RelocaTE2: a high resolution transposable element insertion site mapping tool for population resequencing

Department of Plant Pathology & Microbiology, University of California, Riverside, Riverside, CA, United State
Institute for Integrative Genome Biology, University of California, Riverside, Riverside, CA, United States
Department of Botany and Plant Sciences, University of California, Riverside, Riverside, CA, United States
DOI
10.7287/peerj.preprints.2447v2
Subject Areas
Bioinformatics, Genomics, Plant Science
Keywords
annotation, diversity, parallel processing, transposons, population genomics, short read, bioinformatics, rice, resequencing
Copyright
© 2016 Chen et al.
Licence
This is an open access article distributed under the terms of the Creative Commons Attribution License, which permits unrestricted use, distribution, reproduction and adaptation in any medium and for any purpose provided that it is properly attributed. For attribution, the original author(s), title, publication source (PeerJ Preprints) and either DOI or URL of the article must be cited.
Cite this article
Chen J, Wrightsman T, Wessler SR, Stajich JE. 2016. RelocaTE2: a high resolution transposable element insertion site mapping tool for population resequencing. PeerJ Preprints 4:e2447v2

Abstract

Background Transposable element (TE) polymorphisms are important components of population genetic variation.

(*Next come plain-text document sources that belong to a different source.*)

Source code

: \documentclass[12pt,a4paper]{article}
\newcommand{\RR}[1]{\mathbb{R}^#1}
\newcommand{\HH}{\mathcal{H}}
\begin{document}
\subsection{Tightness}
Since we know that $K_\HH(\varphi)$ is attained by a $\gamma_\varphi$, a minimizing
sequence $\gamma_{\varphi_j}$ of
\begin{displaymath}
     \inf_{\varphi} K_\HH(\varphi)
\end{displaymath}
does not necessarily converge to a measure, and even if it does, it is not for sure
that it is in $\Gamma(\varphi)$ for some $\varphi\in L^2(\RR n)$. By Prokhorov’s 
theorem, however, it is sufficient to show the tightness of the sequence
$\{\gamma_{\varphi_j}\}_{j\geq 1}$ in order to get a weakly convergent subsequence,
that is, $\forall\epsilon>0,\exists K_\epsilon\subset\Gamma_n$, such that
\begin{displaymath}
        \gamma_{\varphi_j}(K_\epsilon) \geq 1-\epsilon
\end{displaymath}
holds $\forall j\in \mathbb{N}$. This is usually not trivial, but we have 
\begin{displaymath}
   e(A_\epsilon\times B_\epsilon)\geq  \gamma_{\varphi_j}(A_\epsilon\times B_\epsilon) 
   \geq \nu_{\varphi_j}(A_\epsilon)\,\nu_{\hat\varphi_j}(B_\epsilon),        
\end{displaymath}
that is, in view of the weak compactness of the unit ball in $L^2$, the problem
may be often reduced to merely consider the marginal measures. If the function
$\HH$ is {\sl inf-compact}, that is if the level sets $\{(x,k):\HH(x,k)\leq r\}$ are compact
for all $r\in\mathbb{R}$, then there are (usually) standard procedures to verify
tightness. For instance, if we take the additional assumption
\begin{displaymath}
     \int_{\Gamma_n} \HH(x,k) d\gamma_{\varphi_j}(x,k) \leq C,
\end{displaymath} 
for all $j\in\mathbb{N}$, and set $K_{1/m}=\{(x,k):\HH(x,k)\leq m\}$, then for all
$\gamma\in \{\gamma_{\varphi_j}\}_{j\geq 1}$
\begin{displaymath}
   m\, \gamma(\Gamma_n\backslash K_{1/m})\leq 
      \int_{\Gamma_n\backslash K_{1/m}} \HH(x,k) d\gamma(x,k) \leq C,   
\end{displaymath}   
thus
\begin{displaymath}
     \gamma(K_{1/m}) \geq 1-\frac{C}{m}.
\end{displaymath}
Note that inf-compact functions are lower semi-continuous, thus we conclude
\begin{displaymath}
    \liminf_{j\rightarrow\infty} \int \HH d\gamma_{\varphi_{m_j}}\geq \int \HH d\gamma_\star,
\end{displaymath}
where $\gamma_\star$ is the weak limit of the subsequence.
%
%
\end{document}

The functional impacts of TEs in gene regulation and generating genetic diversity have been observed in multiple species, but the frequency and magnitude of TE variation is under appreciated. Inexpensive and deep sequencing technology has made it affordable to apply population genetic methods to whole genomes with methods that identify single nucleotide and insertion/deletion polymorphisms. However, identifying TE polymorphisms, particularly transposition events or non-reference insertion sites can be challenging due to the repetitive nature of these sequences, which hamper both the sensitivity and specificity of analysis tools.

Methods We have developed the tool RelocaTE2 ( http://github.com/stajichlab/RelocaTE2 ) for identification of TE insertion sites at high sensitivity and specificity. RelocaTE2 searches for known TE sequences in whole genome sequencing reads from second generation sequencing platforms such as Illumina. These sequence reads are used as seeds to pinpoint chromosome locations where TEs have transposed. RelocaTE2 detects target site duplication (TSD) of TE insertions allowing it to report TE polymorphism loci with single base pair precision.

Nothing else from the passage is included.